### Aim of the exercise
Check every line below for the word "variables" and show those that hold it.

### Given information
--- START ---

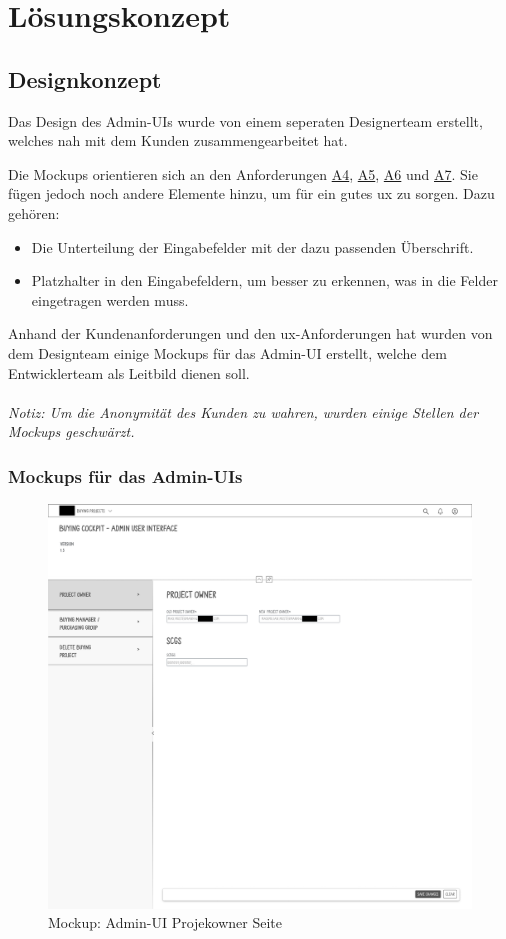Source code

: \newpage
\section{Lösungskonzept}
\subsection[Designkonzept]{Designkonzept}
Das Design des Admin-UIs wurde von einem seperaten Designerteam erstellt, welches nah mit dem Kunden zusammengearbeitet hat.

Die Mockups orientieren sich an den Anforderungen \hyperref[Tab:A4]{A4}, \hyperref[Tab:A5]{A5}, \hyperref[Tab:A6]{A6} und \hyperref[Tab:A7]{A7}. Sie fügen jedoch noch andere Elemente hinzu, um für ein gutes \acs{ux} zu sorgen. Dazu gehören:
\begin{itemize}
    \item Die Unterteilung der Eingabefelder mit der dazu passenden Überschrift.
    \item Platzhalter in den Eingabefeldern, um besser zu erkennen, was in die Felder eingetragen werden muss.
\end{itemize}

Anhand der Kundenanforderungen und den \acs{ux}-Anforderungen hat wurden von dem Designteam einige Mockups für das Admin-UI erstellt, welche dem Entwicklerteam als Leitbild dienen soll. \\\\
\textit{Notiz: Um die Anonymität des Kunden zu wahren, wurden einige Stellen der Mockups geschwärzt.}

\subsubsection[short]{Mockups für das Admin-UIs}
\begin{figure}[H]
    \centering
    \includegraphics[width=\linewidth]{Images/Mockup_PO_anonym.png}
    \caption[Mockup: Admin-UI Projekowner Seite]{Mockup: Admin-UI Projekowner Seite}
\end{figure}

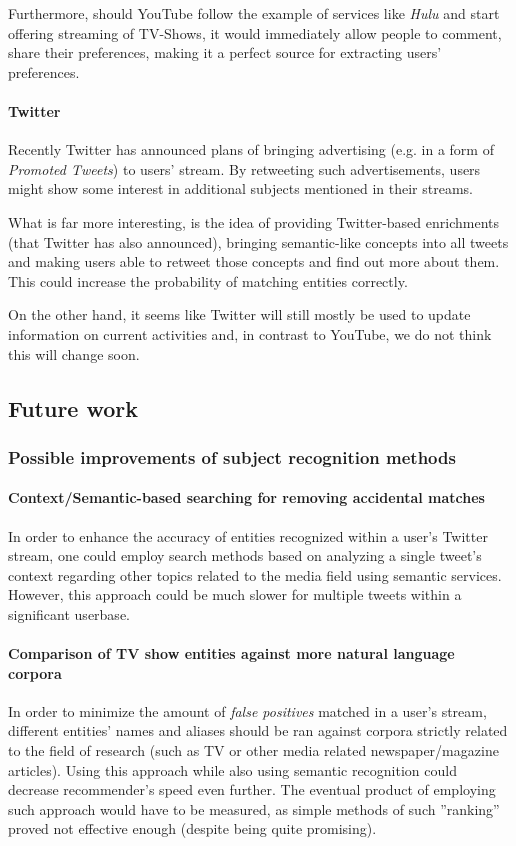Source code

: Furthermore, should YouTube follow the example of services like \textit{Hulu} and start offering streaming of TV-Shows,
it would immediately allow people to comment, share their preferences, making it a perfect source for extracting users' preferences.

\paragraph{Twitter}
Recently Twitter has announced plans of bringing advertising (e.g. in a form of \textit{Promoted Tweets}) to users' stream.
By retweeting such advertisements, users might show some interest in additional subjects mentioned in their streams.

What is far more interesting, is the idea of providing Twitter-based enrichments (that Twitter has also announced), bringing
semantic-like concepts into all tweets and making users able to retweet those concepts and find out more about them. This
could increase the probability of matching entities correctly.

On the other hand, it seems like Twitter will still mostly be used to update information on current activities and, in
contrast to YouTube, we do not think this will change soon.

\subsection{Future work}

\subsubsection{Possible improvements of subject recognition methods}

\paragraph{Context/Semantic-based searching for removing accidental matches}
In order to enhance the accuracy of entities recognized within a user's Twitter stream, one could employ search methods
based on analyzing a single tweet's context regarding other topics related to the media field using semantic services.
However, this approach could be much slower for multiple tweets within a significant userbase.

\paragraph{Comparison of TV show entities against more natural language corpora}
In order to minimize the amount of \textit{false positives} matched in a user's stream, different entities' names and aliases
should be ran against corpora strictly related to the field of research (such as TV or other media related newspaper/magazine
articles). Using this approach while also using semantic recognition could decrease recommender's speed even further. The
eventual product of employing such approach would have to be measured, as simple methods of such ''ranking'' proved not effective enough (despite being quite promising).

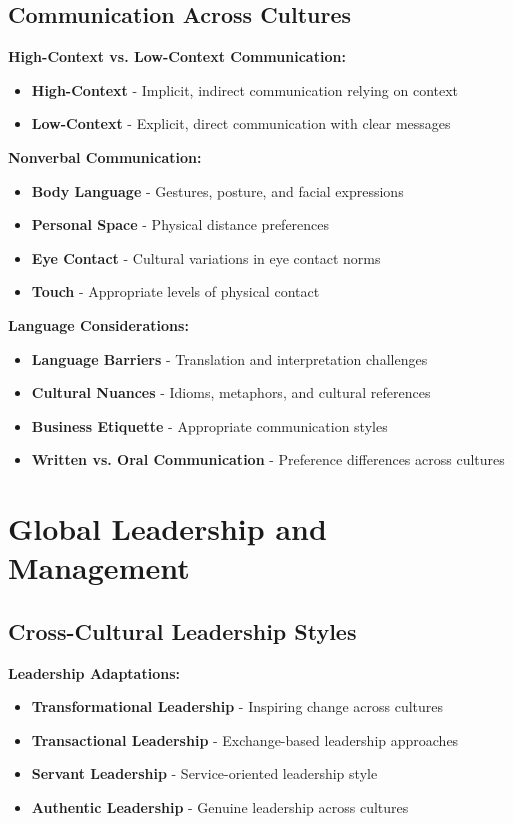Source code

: \documentclass[12pt]{article}
\begin{document}
\subsection{Communication Across Cultures}

\textbf{High-Context vs. Low-Context Communication:}
\begin{itemize}
    \item \textbf{High-Context} - Implicit, indirect communication relying on context
    \item \textbf{Low-Context} - Explicit, direct communication with clear messages
\end{itemize}

\textbf{Nonverbal Communication:}
\begin{itemize}
    \item \textbf{Body Language} - Gestures, posture, and facial expressions
    \item \textbf{Personal Space} - Physical distance preferences
    \item \textbf{Eye Contact} - Cultural variations in eye contact norms
    \item \textbf{Touch} - Appropriate levels of physical contact
\end{itemize}

\textbf{Language Considerations:}
\begin{itemize}
    \item \textbf{Language Barriers} - Translation and interpretation challenges
    \item \textbf{Cultural Nuances} - Idioms, metaphors, and cultural references
    \item \textbf{Business Etiquette} - Appropriate communication styles
    \item \textbf{Written vs. Oral Communication} - Preference differences across cultures
\end{itemize}

\section{Global Leadership and Management}

\subsection{Cross-Cultural Leadership Styles}

\textbf{Leadership Adaptations:}
\begin{itemize}
    \item \textbf{Transformational Leadership} - Inspiring change across cultures
    \item \textbf{Transactional Leadership} - Exchange-based leadership approaches
    \item \textbf{Servant Leadership} - Service-oriented leadership style
    \item \textbf{Authentic Leadership} - Genuine leadership across cultures
\end{itemize}
\end{document}
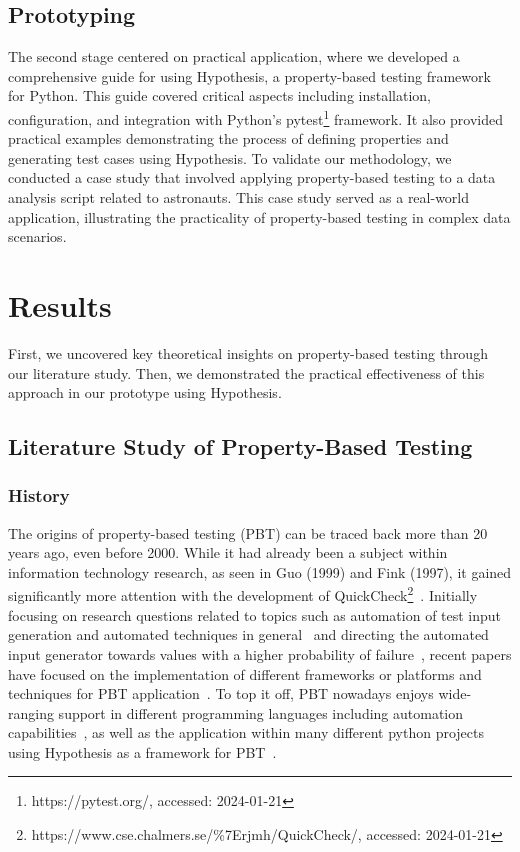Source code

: \documentclass[runningheads]{llncs}
\begin{document}
\subsection{Prototyping}
The second stage centered on practical application, where we developed a comprehensive guide for using Hypothesis, a property-based testing framework for Python. This guide covered critical aspects including installation, configuration, and integration with Python's pytest\footnote{https://pytest.org/, accessed: 2024-01-21} framework. It also provided practical examples demonstrating the process of defining properties and generating test cases using Hypothesis. To validate our methodology, we conducted a case study that involved applying property-based testing to a data analysis script related to astronauts. This case study served as a real-world application, illustrating the practicality of property-based testing in complex data scenarios.

\section{Results}
First, we uncovered key theoretical insights on property-based testing through our literature study. Then, we demonstrated the practical effectiveness of this approach in our prototype using Hypothesis.

\subsection{Literature Study of Property-Based Testing}
\subsubsection{History}
The origins of property-based testing (PBT) can be traced back more than 20 years ago, even before 2000. While it had already been a subject within information technology research, as seen in Guo (1999) and Fink (1997), it gained significantly more attention with the development of QuickCheck\footnote{https://www.cse.chalmers.se/\%7Erjmh/QuickCheck/, accessed: 2024-01-21}~\cite{Shi2023,Guo1999,Fink1997,MacIver2019,Honarvar2020}. Initially focusing on research questions related to topics such as automation of test input generation and automated techniques in general~\cite{Fink1997} and directing the automated input generator towards values with a higher probability of failure~\cite{Loescher2017}, recent papers have focused on the implementation of different frameworks or platforms and techniques for PBT application~\cite{Padhye2019,Honarvar2020,Shi2023,Corgozinho2023}. To top it off, PBT nowadays enjoys wide-ranging support in different programming languages including automation capabilities~\cite{Chen2022,Padhye2019,Honarvar2020,ElazarMittelman2023,Shi2023}, as well as the application within many different python projects using Hypothesis as a framework for PBT~\cite{Corgozinho2023}.
\end{document}

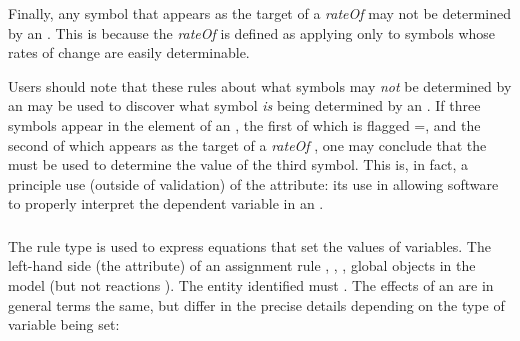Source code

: \begin{blockChanged}
Finally, any symbol that appears as the target of a \emph{rateOf}  may not be determined by an \AlgebraicRule.  This is because the \emph{rateOf}  is defined as applying only to symbols whose rates of change are easily determinable.
\end{blockChanged}

\begin{blockChanged}
Users should note that these rules about what symbols may \emph{not} be determined by an \AlgebraicRule may be used to discover what symbol \emph{is} being determined by an \AlgebraicRule.  If three symbols appear in the  element of an \AlgebraicRule, the first of which is flagged =, and the second of which appears as the target of a \emph{rateOf} , one may conclude that the \AlgebraicRule must be used to determine the value of the third symbol.  This is, in fact, a principle use (outside of validation) of the  attribute: its use in allowing software to properly interpret the dependent variable in an \AlgebraicRule.
\end{blockChanged}


\subsubsection{}
\label{sec:assignmentrule}

The rule type \AssignmentRule is used to express equations that
set the values of variables.  The left-hand side (the 
 attribute) of an assignment rule 
\Species, \SpeciesReference, \Compartment, 
 global \Parameter objects in
the model (but not reactions ).  The entity identified must
.  The effects of
an \AssignmentRule are in general terms the same, but differ in
the precise details depending on the type of variable being set:

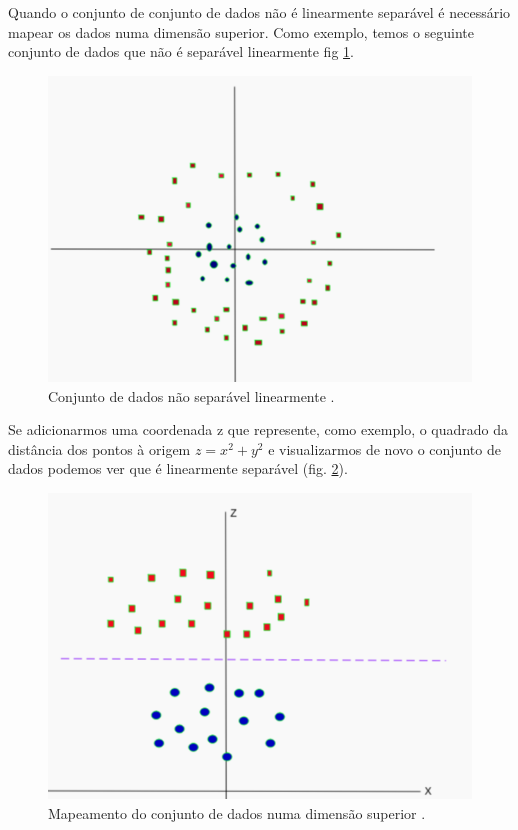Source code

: Quando o conjunto de conjunto de dados não é linearmente separável é necessário mapear os dados numa dimensão superior.
Como exemplo, temos o seguinte conjunto de dados que não é separável linearmente fig \ref{svm3}.


\begin{figure}[H]
\centering
\includegraphics[scale=0.3]{figs/svm3}
\caption{Conjunto de dados não separável linearmente \cite{svm_dois}.}\label{svm3}
\end{figure}


Se adicionarmos uma coordenada z que represente, como exemplo, o quadrado da distância dos pontos à origem $z = x^2+y^2$ e visualizarmos de novo o conjunto de dados podemos ver que é linearmente separável (fig. \ref{svm4}).

\begin{figure}[H]
\centering
\includegraphics[scale=0.3]{figs/svm4}
\caption{Mapeamento do conjunto de dados numa dimensão superior \cite{svm_dois}.}\label{svm4}
\end{figure}

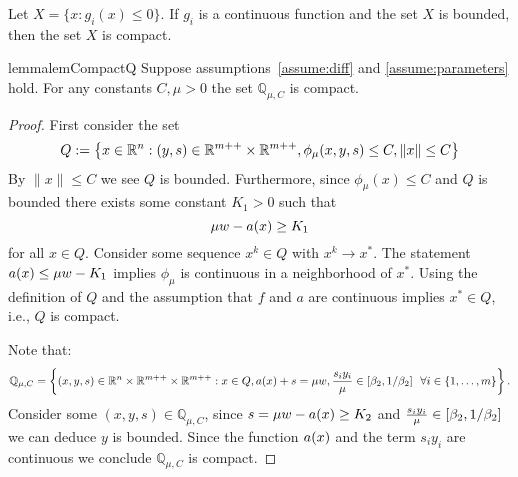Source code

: \documentclass{article}
\begin{document}
\begin{fact}
Let $X = \{ x : g_i(x) \le 0 \}$. If $g_i$ is a continuous function and the set $X$ is bounded, then the set $X$ is compact.
\end{fact}

\begin{restatable}{lemma}{lemCompactQ}\label{lem:compact-Q}
Suppose assumptions~\ref{assume:diff} and \ref{assume:parameters} hold. 
For any constants $C, \mu > 0$ the set $\mathbb{Q}_{\mu, C}$ is compact.
\end{restatable}

\begin{proof}
First consider the set
$$
Q := \left\{ x \in \mathbb{R}^{n} : (y, s) \in \mathbb{R}^{m++} \times \mathbb{R}^{m++}, \phi_{\mu}(x,y,s) \le C, \| x \| \le C \right\} 
$$
By $\| x \| \le C$ we see $Q$ is bounded. Furthermore, since $\phi_{\mu}(x) \le C$ and $Q$ is bounded there exists some constant $K_{1} > 0$ such that
$$
\mu w - a(x) \ge K_{1}
$$
for all $x \in Q$. Consider some sequence $x^{k} \in Q$ with $x^{k} \rightarrow x^{*}$. The statement $a(x) \le \mu w - K_{1}$ implies $\phi_{\mu}$ is continuous in a neighborhood of $x^{*}$. Using the definition of $Q$ and the assumption that $f$ and $a$ are continuous implies $x^{*} \in Q$, i.e., $Q$ is compact. 


Note that:
$$
\mathbb{Q}_{\mu, C} = \left\{ (x,y,s) \in \mathbb{R}^{n} \times \mathbb{R}^{m++} \times \mathbb{R}^{m++} : x \in Q, a(x) + s = \mu w, \frac{s_i y_i}{\mu} \in [\beta_{2}, 1 / \beta_{2}] ~~ \forall i \in \{1 , \dots, m \} \right\}.
$$
Consider some $(x,y,s) \in \mathbb{Q}_{\mu, C}$, since $s = \mu w - a(x) \ge K_{2}$ and $\frac{s_i y_i}{\mu} \in [\beta_{2}, 1 / \beta_{2}]$ we can deduce $y$ is bounded. Since the function $a(x)$ and the term $s_i y_i$ are continuous we conclude $\mathbb{Q}_{\mu, C}$ is compact.
\end{proof}
\end{document}
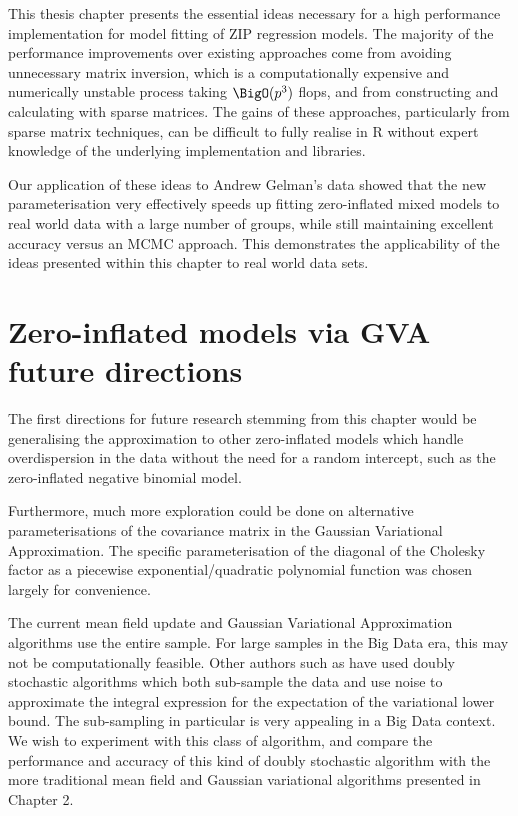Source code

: This thesis chapter presents the essential ideas necessary for a high performance
implementation for model fitting of ZIP regression models.
The majority of the performance improvements over existing approaches come from
avoiding unnecessary matrix inversion, which is a computationally expensive
and numerically unstable process taking $\BigO(p^3)$ flops, and  from
constructing and calculating with sparse matrices. The gains of these
approaches, particularly from sparse  matrix techniques, can be difficult to
fully realise in R without expert knowledge of the underlying implementation
and libraries.
		
Our application of these ideas to Andrew Gelman's data showed that the new
parameterisation very effectively speeds up fitting zero-inflated mixed models
to real world data with a large number of groups, while still maintaining
excellent accuracy versus an MCMC approach. This demonstrates the applicability
of the ideas presented within this chapter to real world data sets.
\section{Zero-inflated models via GVA future directions}
		
The first directions for future research stemming from this chapter would be
generalising the approximation to other zero-inflated models which handle
overdispersion in the data without the need for a random intercept, such as the
zero-inflated negative binomial model.

Furthermore, much more exploration could be done on alternative
parameterisations of the covariance matrix in the Gaussian Variational
Approximation. The specific parameterisation of the diagonal of the Cholesky
factor as a piecewise exponential/quadratic polynomial function was chosen
largely for convenience.

The current mean field update and Gaussian Variational Approximation algorithms
use the entire sample. For large samples in the Big Data era, this may not be
computationally feasible. Other authors such as \cite{Tan2018} have used doubly
stochastic algorithms which both sub-sample the data and use noise to
approximate the integral expression for the expectation of the variational
lower bound. The sub-sampling in particular is very appealing in a Big Data
context. We wish to experiment with this class of algorithm, and compare the
performance and accuracy of this kind of doubly stochastic algorithm with the
more traditional mean field and Gaussian variational algorithms presented in
Chapter 2.

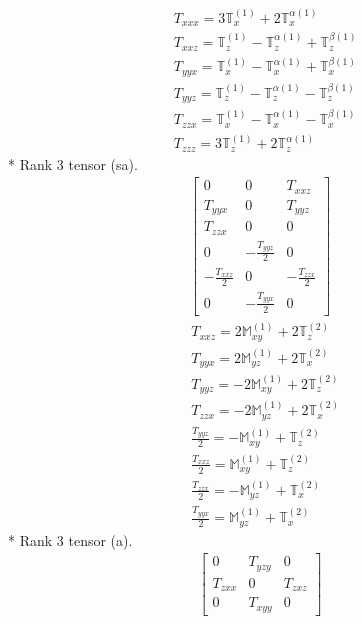 \documentclass[fleqn,8pt,landscape]{jsarticle}
\begin{document}
\begin{align*}
& T_{xxx} = 3 \mathbb{T}_{x}^{(1)} + 2 \mathbb{T}_{x}^{\alpha(1)} \\
& T_{xxz} = \mathbb{T}_{z}^{(1)} - \mathbb{T}_{z}^{\alpha(1)} + \mathbb{T}_{z}^{\beta(1)} \\
& T_{yyx} = \mathbb{T}_{x}^{(1)} - \mathbb{T}_{x}^{\alpha(1)} + \mathbb{T}_{x}^{\beta(1)} \\
& T_{yyz} = \mathbb{T}_{z}^{(1)} - \mathbb{T}_{z}^{\alpha(1)} - \mathbb{T}_{z}^{\beta(1)} \\
& T_{zzx} = \mathbb{T}_{x}^{(1)} - \mathbb{T}_{x}^{\alpha(1)} - \mathbb{T}_{x}^{\beta(1)} \\
& T_{zzz} = 3 \mathbb{T}_{z}^{(1)} + 2 \mathbb{T}_{z}^{\alpha(1)}
\end{align*}
* Rank 3 tensor (sa).
\begin{align*}
\begin{bmatrix} 0 & 0 & T_{xxz} \\ T_{yyx} & 0 & T_{yyz} \\ T_{zzx} & 0 & 0 \\ 0 & - \frac{T_{yyz}}{2} & 0 \\ - \frac{T_{xxz}}{2} & 0 & - \frac{T_{zzx}}{2} \\ 0 & - \frac{T_{yyx}}{2} & 0 \end{bmatrix}
\end{align*}
\begin{align*}
& T_{xxz} = 2 \mathbb{M}_{xy}^{(1)} + 2 \mathbb{T}_{z}^{(2)} \\
& T_{yyx} = 2 \mathbb{M}_{yz}^{(1)} + 2 \mathbb{T}_{x}^{(2)} \\
& T_{yyz} = - 2 \mathbb{M}_{xy}^{(1)} + 2 \mathbb{T}_{z}^{(2)} \\
& T_{zzx} = - 2 \mathbb{M}_{yz}^{(1)} + 2 \mathbb{T}_{x}^{(2)} \\
& \frac{T_{yyz}}{2} = - \mathbb{M}_{xy}^{(1)} + \mathbb{T}_{z}^{(2)} \\
& \frac{T_{xxz}}{2} = \mathbb{M}_{xy}^{(1)} + \mathbb{T}_{z}^{(2)} \\
& \frac{T_{zzx}}{2} = - \mathbb{M}_{yz}^{(1)} + \mathbb{T}_{x}^{(2)} \\
& \frac{T_{yyx}}{2} = \mathbb{M}_{yz}^{(1)} + \mathbb{T}_{x}^{(2)}
\end{align*}
* Rank 3 tensor (a).
\begin{align*}
\begin{bmatrix} 0 & T_{yzy} & 0 \\ T_{zxx} & 0 & T_{zxz} \\ 0 & T_{xyy} & 0 \end{bmatrix}
\end{align*}
\end{document}
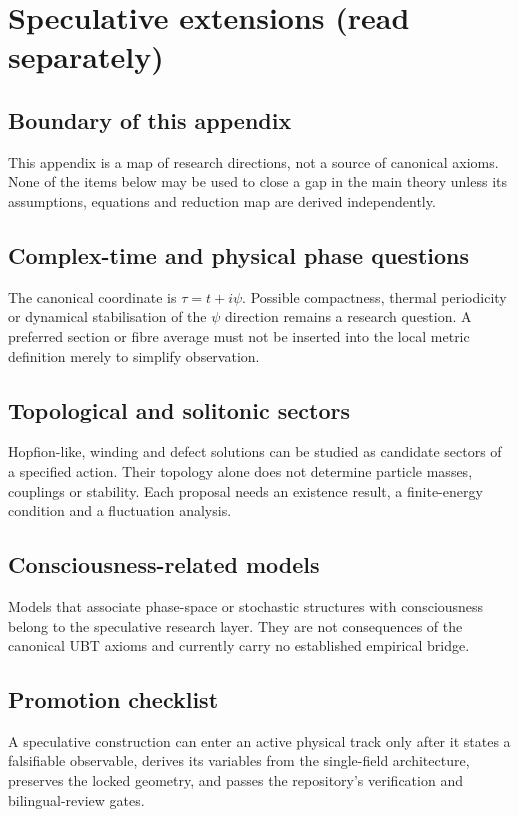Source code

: 
\chapter{Speculative extensions (read separately)}

\section{Boundary of this appendix}
This appendix is a map of research directions, not a source of canonical
axioms. None of the items below may be used to close a gap in the main theory
unless its assumptions, equations and reduction map are derived independently.

\section{Complex-time and physical phase questions}
The canonical coordinate is $\tau=t+i\psi$. Possible compactness, thermal
periodicity or dynamical stabilisation of the $\psi$ direction remains a
research question. A preferred section or fibre average must not be inserted
into the local metric definition merely to simplify observation.

\section{Topological and solitonic sectors}
Hopfion-like, winding and defect solutions can be studied as candidate sectors
of a specified action. Their topology alone does not determine particle
masses, couplings or stability. Each proposal needs an existence result, a
finite-energy condition and a fluctuation analysis.

\section{Consciousness-related models}
Models that associate phase-space or stochastic structures with consciousness
belong to the speculative research layer. They are not consequences of the
canonical UBT axioms and currently carry no established empirical bridge.

\section{Promotion checklist}
A speculative construction can enter an active physical track only after it
states a falsifiable observable, derives its variables from the single-field
architecture, preserves the locked geometry, and passes the repository's
verification and bilingual-review gates.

--- END ---

### Response box
set the values of variables.  The left-hand side (the 
states a falsifiable observable, derives its variables from the single-field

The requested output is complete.